WHAT IS REQUIRED: Within the entries below, every line containing "passed" is to be copied.

RECORDS FOR THIS TASK:
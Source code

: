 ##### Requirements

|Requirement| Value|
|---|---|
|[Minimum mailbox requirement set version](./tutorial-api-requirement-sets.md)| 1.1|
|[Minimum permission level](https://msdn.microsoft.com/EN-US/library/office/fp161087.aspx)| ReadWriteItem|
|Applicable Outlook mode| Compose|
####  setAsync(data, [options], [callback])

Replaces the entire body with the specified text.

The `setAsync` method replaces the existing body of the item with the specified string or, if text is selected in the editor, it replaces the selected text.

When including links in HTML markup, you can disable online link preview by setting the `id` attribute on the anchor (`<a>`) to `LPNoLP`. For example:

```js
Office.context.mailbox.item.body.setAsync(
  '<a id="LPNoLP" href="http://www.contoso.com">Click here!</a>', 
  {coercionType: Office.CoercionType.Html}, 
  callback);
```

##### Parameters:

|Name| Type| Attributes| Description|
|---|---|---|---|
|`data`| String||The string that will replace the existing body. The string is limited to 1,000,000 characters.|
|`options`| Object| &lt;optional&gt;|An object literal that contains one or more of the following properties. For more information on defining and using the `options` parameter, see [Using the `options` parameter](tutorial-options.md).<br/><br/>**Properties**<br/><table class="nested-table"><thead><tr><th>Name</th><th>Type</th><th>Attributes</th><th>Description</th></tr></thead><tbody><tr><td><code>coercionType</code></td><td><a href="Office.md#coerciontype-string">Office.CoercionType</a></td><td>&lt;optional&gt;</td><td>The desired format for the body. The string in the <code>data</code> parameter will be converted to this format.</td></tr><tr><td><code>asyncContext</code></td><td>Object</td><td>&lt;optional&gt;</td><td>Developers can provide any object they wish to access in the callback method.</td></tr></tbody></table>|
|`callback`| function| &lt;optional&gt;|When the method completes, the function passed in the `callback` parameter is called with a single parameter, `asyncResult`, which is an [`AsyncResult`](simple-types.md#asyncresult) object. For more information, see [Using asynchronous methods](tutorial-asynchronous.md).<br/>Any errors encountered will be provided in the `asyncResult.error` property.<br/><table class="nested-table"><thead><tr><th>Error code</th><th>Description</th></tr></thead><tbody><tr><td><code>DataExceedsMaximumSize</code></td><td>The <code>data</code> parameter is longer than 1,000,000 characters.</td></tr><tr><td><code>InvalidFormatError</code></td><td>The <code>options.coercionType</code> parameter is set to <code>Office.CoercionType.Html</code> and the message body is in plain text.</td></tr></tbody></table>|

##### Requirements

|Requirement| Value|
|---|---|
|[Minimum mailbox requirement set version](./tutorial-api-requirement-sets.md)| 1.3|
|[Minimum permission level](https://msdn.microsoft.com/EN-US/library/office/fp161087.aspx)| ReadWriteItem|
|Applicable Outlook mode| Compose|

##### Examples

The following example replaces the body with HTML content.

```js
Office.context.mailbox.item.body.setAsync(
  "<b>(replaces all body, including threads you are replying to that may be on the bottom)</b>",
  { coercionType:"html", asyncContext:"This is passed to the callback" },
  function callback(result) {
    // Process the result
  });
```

OUTPUT:
|`callback`| function| &lt;optional&gt;|When the method completes, the function passed in the `callback` parameter is called with a single parameter, `asyncResult`, which is an [`AsyncResult`](simple-types.md#asyncresult) object. For more information, see [Using asynchronous methods](tutorial-asynchronous.md).<br/>Any errors encountered will be provided in the `asyncResult.error` property.<br/><table class="nested-table"><thead><tr><th>Error code</th><th>Description</th></tr></thead><tbody><tr><td><code>DataExceedsMaximumSize</code></td><td>The <code>data</code> parameter is longer than 1,000,000 characters.</td></tr><tr><td><code>InvalidFormatError</code></td><td>The <code>options.coercionType</code> parameter is set to <code>Office.CoercionType.Html</code> and the message body is in plain text.</td></tr></tbody></table>|
  { coercionType:"html", asyncContext:"This is passed to the callback" },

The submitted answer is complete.